Today is May 1, rent is due, and he said he won’t be paying. Neither will many others — there are rent strikes across the country today, as a response to job losses and economic damage from the pandemic. Worker rights activists across the country are also calling for a day of action to bring attention to workplace issues around COVID-19.

Illinois, like New York, has frozen evictions, but Osgood pays over $1,300 a month and said he won’t be able to pay the rent backlog once the moratorium is lifted.
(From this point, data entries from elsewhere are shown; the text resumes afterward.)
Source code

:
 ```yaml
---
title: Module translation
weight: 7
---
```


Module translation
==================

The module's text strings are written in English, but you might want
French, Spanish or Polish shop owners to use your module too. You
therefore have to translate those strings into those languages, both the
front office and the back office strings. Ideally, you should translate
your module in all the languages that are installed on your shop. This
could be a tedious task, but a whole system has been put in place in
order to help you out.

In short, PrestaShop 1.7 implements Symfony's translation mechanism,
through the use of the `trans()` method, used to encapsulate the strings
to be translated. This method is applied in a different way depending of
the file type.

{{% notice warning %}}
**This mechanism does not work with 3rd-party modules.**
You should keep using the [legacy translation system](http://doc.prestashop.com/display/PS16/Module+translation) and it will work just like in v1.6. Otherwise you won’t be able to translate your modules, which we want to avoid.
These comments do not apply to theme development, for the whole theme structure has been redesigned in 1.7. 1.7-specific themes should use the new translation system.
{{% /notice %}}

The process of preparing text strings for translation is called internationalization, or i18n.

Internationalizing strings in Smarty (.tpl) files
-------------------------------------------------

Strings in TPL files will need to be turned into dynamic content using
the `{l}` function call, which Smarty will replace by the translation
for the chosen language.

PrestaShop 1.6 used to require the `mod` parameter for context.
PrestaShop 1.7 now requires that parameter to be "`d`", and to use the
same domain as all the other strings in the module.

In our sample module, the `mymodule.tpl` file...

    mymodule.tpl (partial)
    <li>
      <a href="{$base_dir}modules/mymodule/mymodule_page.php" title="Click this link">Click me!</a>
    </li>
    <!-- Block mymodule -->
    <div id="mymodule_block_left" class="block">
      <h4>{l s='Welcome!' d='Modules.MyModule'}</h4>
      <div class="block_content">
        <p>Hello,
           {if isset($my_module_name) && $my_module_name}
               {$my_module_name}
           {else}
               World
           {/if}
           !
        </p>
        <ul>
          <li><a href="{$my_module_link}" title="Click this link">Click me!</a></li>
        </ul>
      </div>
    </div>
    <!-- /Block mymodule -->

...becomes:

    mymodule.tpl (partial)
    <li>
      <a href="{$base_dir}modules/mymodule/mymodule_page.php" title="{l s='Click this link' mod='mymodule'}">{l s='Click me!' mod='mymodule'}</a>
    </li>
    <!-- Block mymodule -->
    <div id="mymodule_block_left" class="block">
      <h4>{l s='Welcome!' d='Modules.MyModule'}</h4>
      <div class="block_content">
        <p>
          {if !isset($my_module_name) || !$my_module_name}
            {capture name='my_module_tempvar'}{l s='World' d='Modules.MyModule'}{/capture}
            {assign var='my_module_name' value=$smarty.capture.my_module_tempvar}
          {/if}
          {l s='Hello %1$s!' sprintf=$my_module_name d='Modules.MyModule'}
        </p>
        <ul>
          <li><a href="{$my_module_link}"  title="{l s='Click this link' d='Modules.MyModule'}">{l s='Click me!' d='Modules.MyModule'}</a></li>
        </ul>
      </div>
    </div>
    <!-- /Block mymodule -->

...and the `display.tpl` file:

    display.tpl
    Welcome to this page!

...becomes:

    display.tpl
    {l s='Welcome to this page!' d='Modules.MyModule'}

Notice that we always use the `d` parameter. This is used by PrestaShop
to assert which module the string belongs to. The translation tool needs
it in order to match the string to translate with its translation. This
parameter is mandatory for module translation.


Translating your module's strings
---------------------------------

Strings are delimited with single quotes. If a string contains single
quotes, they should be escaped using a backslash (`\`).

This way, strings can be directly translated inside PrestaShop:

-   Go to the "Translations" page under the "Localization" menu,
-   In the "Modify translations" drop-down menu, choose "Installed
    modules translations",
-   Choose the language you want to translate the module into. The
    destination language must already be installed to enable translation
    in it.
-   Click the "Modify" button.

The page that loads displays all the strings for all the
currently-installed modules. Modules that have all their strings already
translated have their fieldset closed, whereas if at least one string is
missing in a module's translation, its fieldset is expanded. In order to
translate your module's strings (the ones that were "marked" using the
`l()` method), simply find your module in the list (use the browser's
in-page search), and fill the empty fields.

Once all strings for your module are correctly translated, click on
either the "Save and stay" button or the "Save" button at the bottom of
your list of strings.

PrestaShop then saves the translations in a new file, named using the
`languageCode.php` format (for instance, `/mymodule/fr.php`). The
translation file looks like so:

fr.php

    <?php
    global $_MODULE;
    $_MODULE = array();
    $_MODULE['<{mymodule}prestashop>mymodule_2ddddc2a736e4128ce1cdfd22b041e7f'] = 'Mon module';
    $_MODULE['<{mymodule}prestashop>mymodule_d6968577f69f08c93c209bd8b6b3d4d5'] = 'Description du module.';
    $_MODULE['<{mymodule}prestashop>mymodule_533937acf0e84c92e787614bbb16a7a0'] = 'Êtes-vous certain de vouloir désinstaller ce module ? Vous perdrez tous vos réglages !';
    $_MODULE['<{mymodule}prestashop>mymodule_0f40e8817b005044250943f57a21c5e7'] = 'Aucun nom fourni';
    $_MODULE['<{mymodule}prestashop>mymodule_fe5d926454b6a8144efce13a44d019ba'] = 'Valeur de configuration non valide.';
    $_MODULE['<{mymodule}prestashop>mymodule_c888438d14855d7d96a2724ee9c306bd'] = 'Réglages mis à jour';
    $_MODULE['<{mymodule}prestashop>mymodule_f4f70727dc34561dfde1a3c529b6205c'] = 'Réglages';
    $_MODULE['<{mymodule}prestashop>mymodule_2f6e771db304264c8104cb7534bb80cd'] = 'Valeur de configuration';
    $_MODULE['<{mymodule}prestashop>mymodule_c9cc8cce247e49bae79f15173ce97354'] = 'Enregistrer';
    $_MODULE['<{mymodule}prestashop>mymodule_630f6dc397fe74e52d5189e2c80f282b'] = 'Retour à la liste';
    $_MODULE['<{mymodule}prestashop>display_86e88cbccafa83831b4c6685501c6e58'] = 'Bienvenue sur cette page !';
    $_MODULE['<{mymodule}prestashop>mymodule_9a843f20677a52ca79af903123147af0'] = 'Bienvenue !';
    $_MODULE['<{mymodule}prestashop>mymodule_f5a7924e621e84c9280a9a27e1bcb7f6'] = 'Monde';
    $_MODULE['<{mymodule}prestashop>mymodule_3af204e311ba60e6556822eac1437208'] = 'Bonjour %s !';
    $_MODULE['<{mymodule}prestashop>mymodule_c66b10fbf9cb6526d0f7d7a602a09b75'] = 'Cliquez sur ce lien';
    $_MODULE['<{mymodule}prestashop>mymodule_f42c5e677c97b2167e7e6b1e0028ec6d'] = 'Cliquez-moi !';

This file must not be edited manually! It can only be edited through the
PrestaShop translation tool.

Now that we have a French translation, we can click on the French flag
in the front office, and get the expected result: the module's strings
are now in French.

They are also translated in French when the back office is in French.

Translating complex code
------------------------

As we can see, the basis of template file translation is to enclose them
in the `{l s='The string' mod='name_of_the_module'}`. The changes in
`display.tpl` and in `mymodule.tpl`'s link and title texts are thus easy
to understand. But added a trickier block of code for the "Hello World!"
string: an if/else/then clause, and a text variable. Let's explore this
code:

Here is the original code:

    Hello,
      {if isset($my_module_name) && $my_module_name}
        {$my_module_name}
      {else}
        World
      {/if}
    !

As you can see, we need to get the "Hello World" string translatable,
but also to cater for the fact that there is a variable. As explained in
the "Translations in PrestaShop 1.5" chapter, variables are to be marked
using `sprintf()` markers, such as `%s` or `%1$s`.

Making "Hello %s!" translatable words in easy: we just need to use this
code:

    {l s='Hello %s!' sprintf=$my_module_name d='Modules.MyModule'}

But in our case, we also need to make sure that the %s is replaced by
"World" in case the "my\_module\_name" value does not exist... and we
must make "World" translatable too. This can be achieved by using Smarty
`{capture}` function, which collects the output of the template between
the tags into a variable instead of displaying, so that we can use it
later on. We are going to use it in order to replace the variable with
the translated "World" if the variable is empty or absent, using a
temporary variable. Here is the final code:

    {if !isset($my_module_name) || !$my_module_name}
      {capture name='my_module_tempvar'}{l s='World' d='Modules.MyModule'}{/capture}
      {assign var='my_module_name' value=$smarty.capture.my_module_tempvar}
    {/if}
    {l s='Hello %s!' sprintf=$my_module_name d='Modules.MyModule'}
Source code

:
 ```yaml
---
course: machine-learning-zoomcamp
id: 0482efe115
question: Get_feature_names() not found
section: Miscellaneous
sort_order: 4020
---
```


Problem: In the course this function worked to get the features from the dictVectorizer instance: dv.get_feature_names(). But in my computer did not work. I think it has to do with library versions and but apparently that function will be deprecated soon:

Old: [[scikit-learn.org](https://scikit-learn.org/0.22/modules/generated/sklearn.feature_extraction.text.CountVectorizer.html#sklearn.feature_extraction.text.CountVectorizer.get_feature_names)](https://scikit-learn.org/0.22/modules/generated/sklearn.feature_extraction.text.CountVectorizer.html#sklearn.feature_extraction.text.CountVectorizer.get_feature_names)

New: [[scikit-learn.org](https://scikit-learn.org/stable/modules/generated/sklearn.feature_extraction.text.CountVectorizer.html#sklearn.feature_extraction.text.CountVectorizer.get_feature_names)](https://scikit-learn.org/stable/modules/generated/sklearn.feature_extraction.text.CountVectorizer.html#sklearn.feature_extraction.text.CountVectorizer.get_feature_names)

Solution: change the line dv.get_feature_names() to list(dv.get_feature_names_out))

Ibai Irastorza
Some organizers of the rent strikes nationwide are asking those who can still afford rent to join people like Osgood and withhold payment. Advocates want rents to be canceled until people can return to work safely. Nicole Deane of the Alliance of Californians for Community Empowerment said that without additional protection once eviction moratoriums are lifted, “there would be mass evictions in California, after the pandemic, or tenants would potentially be tens of thousands of dollars in debt.”

The last time there was an organized rent strike at this level was in Harlem in the 1960s. Georgetown University assistant professor Rosemary Ndubuizu said these were focused on race and the dire living conditions for people of color.

“They were getting increasingly frustrated because the housing code that New York had was not getting enforced, particularly for black families,” she said, adding that these protests, which were organized primarily by African American women, were initially successful and spread to places like Washington, D.C.

Landlords today are warning that a rent strike could ripple through the economy. Doug Bibby, the president of the National Multifamily Housing Council, said he understands renters’ situation but “that big, bad landlord has a mortgage and has a payroll. And when you stop paying, they’re gonna start cutting people who look just like the people calling the rent strike.”

Instead, he said the federal government needs to help renters directly, beyond a one-time stimulus check. Otherwise, he said the housing crisis will get worse.

For many, it already has. Terra Thomas, a freelance florist in Oakland, California, said she’s had to make a decision whether to pay the monthly $900 for her rent-controlled apartment or keep paying for food and health care. 

“I grew up in the Bay Area. This is my home. And if I lose this apartment, I don’t make enough to afford a place at market rate. And that, is … yeah it’s really scary,” she said.

She’s chosen to pay for food and health care and to strike on rent.